# CooleyJr Aprreciation thread



## Anthony (Jun 19, 2008)

for having the craziest technique I've seen a long time. The end is a total mindfuck





Seriously, I've never seen anybody ever do that. Does Rusty tense up his arm like that?


----------



## CooleyJr (Jun 19, 2008)

Nah, thats why his max is 17 NPS. That technique is probably the most unhealthy thing besides just elbow picking. BUT!!
I got my regular elbow picking speed up to 22 notes per second. Sometimes i can get a burst of around 23-26 (rarely) but its all elbow picking. no more tensing.

Thanks for the props 

Too many haters on my world record guitar speed video


----------



## Celiak (Jun 19, 2008)

I used to do that too, but I stopped because I could never get it fluid across all the strings. It ends up sounding choppy because of the extra time it takes to get the pick in between the string. But if you can find a good way to do it it would be awesome.


----------



## Naren (Jun 19, 2008)

You pick really fast and really cleanly. Eh, I wish I could do that (I can pick really cleanly, but not really fast).

That is a really really weird looking technique. It looks quite unhealthy...


----------



## Metal Ken (Jun 19, 2008)

Theres a guy who goes to jemfest who can pick like that. Dude Named Shelby Williford. Dude's ridiculous.


----------



## Ken (Jun 19, 2008)

Cool vid. 

Shelby's great too.


----------



## The Dark Wolf (Jun 19, 2008)

1. You're a great player.
2. You're an awful teacher and explainer of your technique. 

3. That speed shit is the craziest thing. Wowsers. How the fuck did you come up with that?


----------



## CooleyJr (Jun 19, 2008)

The Dark Wolf said:


> 1. You're a great player.
> 2. You're an awful teacher and explainer of your technique.
> 
> 3. That speed shit is the craziest thing. Wowsers. How the fuck did you come up with that?



Extreme boredom.. and something else i shall not say 

BTW lol i dont like teaching but i had at least 50 messages in my youtube inbox asking for a lesson vid. so i did and i get NO MORE lol


----------



## The Dark Wolf (Jun 19, 2008)

Awesome.


----------



## Anthony (Jun 19, 2008)

Metal Ken said:


> Theres a guy who goes to jemfest who can pick like that. Dude Named Shelby Williford. Dude's ridiculous.



Youtubes being a dick, I can't find anything on him, so I'm watching a Paul Gilbert video that came up.


----------



## darren (Jun 19, 2008)

Wow... those arpeggios are just beautiful. You play them really clean. 

I saw a video of a guy on YouTube a while back where he used a similar "vibrating" technique to do super-fast tremolo picking like that. 

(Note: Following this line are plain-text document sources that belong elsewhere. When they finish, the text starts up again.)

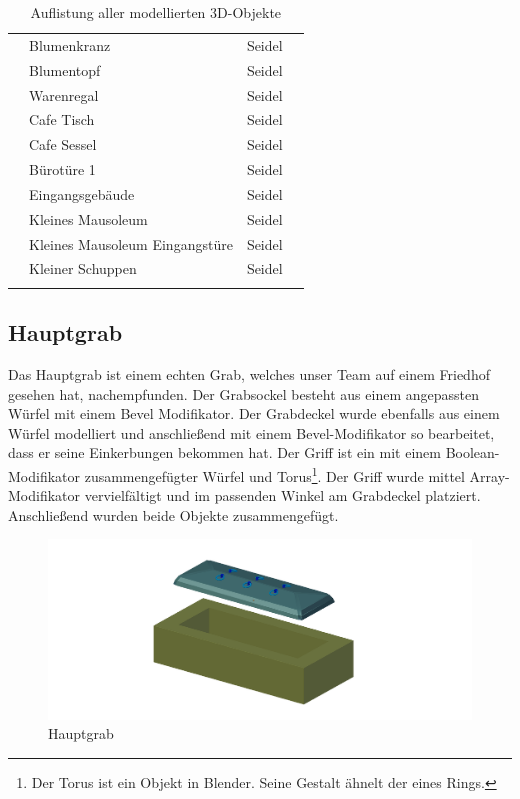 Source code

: \begin{longtable}{|p{3.4cm}|p{3.4cm}|p{3.4cm}|p{3.4cm}|}
    & Blumenkranz & Seidel & \\
    & Blumentopf & Seidel & \\
    & Warenregal & Seidel & \\
    & Cafe Tisch & Seidel & \\
    & Cafe Sessel & Seidel & \\
    & Bürotüre 1 & Seidel & \\
    & Eingangsgebäude & Seidel & \\

    & Kleines Mausoleum & Seidel & \\
    & Kleines Mausoleum Eingangstüre & Seidel & \\

    & Kleiner Schuppen & Seidel & \\
    \hline
    \caption{Auflistung aller modellierten 3D-Objekte}
\end{longtable}

\subsection{Hauptgrab}
\label{Hauptgrab:Heading}
Das Hauptgrab ist einem echten Grab, welches unser Team auf einem Friedhof gesehen hat, nachempfunden. Der Grabsockel besteht aus einem angepassten Würfel
mit einem Bevel Modifikator. Der Grabdeckel wurde ebenfalls aus einem Würfel modelliert und anschließend mit einem Bevel-Modifikator so bearbeitet, dass
er seine Einkerbungen bekommen hat. Der Griff ist ein mit einem Boolean-Modifikator zusammengefügter Würfel und Torus\footnote{Der Torus ist ein Objekt in Blender. Seine Gestalt ähnelt der eines Rings.}.
Der Griff wurde mittel Array-Modifikator vervielfältigt und im passenden Winkel am Grabdeckel platziert. Anschließend wurden beide Objekte zusammengefügt.

\raggedbottom
\begin{figure}[H]
    \centering
    \includegraphics[width=.8\textwidth]{images/Hauptgrab_Grab.png}
    \caption{Hauptgrab}
    \label{Hauptgrab:Image1}
\end{figure}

The right-hand technique alone is kinda interesting, but you also manage to marry it up with clean left-hand execution, which makes it even more impressive, because you're not just playing a blast of notes... you can actually do something melodic with it. 

And as long as you can find a musical context in which to play it, i say keep learning and developing it.


----------



## Luan (Jun 19, 2008)

holy fuck.


----------



## CooleyJr (Jun 19, 2008)

You guys are great!
I get über hateful comments on youtube but then someone finds out im SchecterC1Shredder
and now you guys made my day  
Thanks alot everyone.


----------



## JJ Rodriguez (Jun 19, 2008)

SONIC MOTION


I'm impressed you actually play it cleanly slow, most insane shredders you see on youtube try to play it slow, and it ends up being sloppier than a 2 dollar whore's vagina.


----------



## dream-thief (Jun 19, 2008)

Everyone seems to be pretty critical of your explanation.

It made perfect sense to me, but then it's something its some that's crossed my own mind before and I briefly tried it.

Now I've seen someone pull it off properly, I'm off to try again. 

You're a fucking inspiration, many thanks for that.


----------



## UGH (Jun 19, 2008)

Let the METAL flow! Fuckin' tear that shit up.


----------



## PetrucciVai (Jun 20, 2008)

Oh so thats you in the video, CooleyJR? That was cool as hell and the sweeps are in credible I would LOVE to be able to sweep at all let alone that cleanly :/


----------



## DarkRaven03 (Jun 23, 2008)

Hey CooleyJr, just a quick question. Which do you find creates less tension when your doing really fast alternate picking? Open fingers or closed fingers? Thanks for your help =)


----------



## The Dark Wolf (Jun 23, 2008)

dream-thief said:


> Everyone seems to be pretty critical of your explanation.



For a good reason. 

But that's no slam on him. He's great.


----------



## CooleyJr (Jun 23, 2008)

DarkRaven03 said:


> Hey CooleyJr, just a quick question. Which do you find creates less tension when your doing really fast alternate picking? Open fingers or closed fingers? Thanks for your help =)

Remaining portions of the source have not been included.